= TASK TO COMPLETE =
The required lines are those that contain "bison"; pull them out of the data and copy them.

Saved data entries
====

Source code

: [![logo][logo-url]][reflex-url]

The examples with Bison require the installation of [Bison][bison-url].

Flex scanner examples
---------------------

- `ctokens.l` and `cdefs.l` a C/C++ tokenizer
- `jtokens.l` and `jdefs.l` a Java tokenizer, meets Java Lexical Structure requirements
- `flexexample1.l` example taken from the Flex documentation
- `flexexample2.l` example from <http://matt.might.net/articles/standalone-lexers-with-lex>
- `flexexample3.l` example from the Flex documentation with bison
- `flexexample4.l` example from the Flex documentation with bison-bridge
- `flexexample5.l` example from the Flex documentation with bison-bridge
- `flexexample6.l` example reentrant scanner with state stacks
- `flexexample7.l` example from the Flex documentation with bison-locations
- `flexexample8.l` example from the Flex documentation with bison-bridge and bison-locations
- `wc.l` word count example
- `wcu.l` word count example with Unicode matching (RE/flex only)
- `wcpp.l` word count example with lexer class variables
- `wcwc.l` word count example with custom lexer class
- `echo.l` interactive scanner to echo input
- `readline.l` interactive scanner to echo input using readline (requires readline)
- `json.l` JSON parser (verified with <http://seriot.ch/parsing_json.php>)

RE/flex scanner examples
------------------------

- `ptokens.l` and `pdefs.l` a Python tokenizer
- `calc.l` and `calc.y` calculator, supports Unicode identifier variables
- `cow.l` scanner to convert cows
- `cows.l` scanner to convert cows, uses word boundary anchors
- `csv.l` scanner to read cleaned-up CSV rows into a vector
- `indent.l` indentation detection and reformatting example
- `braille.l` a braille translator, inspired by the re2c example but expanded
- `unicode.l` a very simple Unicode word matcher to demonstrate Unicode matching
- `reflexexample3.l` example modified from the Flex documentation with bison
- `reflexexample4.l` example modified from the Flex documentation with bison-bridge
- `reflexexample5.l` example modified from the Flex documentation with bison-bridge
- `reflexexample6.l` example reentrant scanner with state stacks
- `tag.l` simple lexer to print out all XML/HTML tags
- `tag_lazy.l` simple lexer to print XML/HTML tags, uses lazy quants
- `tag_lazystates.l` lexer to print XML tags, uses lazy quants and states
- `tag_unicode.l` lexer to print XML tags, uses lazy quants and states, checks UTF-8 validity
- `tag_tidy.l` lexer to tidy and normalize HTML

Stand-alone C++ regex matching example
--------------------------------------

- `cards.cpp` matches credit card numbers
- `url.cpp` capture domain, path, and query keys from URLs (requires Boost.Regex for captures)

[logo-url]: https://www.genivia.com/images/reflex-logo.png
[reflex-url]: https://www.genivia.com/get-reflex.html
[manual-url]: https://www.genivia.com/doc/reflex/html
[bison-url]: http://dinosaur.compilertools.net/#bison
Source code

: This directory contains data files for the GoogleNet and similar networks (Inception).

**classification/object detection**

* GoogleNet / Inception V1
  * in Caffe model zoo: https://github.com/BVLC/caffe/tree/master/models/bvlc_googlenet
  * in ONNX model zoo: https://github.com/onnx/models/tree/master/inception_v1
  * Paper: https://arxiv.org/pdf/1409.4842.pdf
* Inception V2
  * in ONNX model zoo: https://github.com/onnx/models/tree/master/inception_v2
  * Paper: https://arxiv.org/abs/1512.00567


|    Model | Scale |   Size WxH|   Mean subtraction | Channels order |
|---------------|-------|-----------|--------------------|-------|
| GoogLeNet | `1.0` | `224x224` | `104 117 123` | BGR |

====

= EXERCISE ANSWER =
The examples with Bison require the installation of [Bison][bison-url].
- `flexexample3.l` example from the Flex documentation with bison
- `flexexample4.l` example from the Flex documentation with bison-bridge
- `flexexample5.l` example from the Flex documentation with bison-bridge
- `flexexample7.l` example from the Flex documentation with bison-locations
- `flexexample8.l` example from the Flex documentation with bison-bridge and bison-locations
- `reflexexample3.l` example modified from the Flex documentation with bison
- `reflexexample4.l` example modified from the Flex documentation with bison-bridge
- `reflexexample5.l` example modified from the Flex documentation with bison-bridge
[bison-url]: http://dinosaur.compilertools.net/#bison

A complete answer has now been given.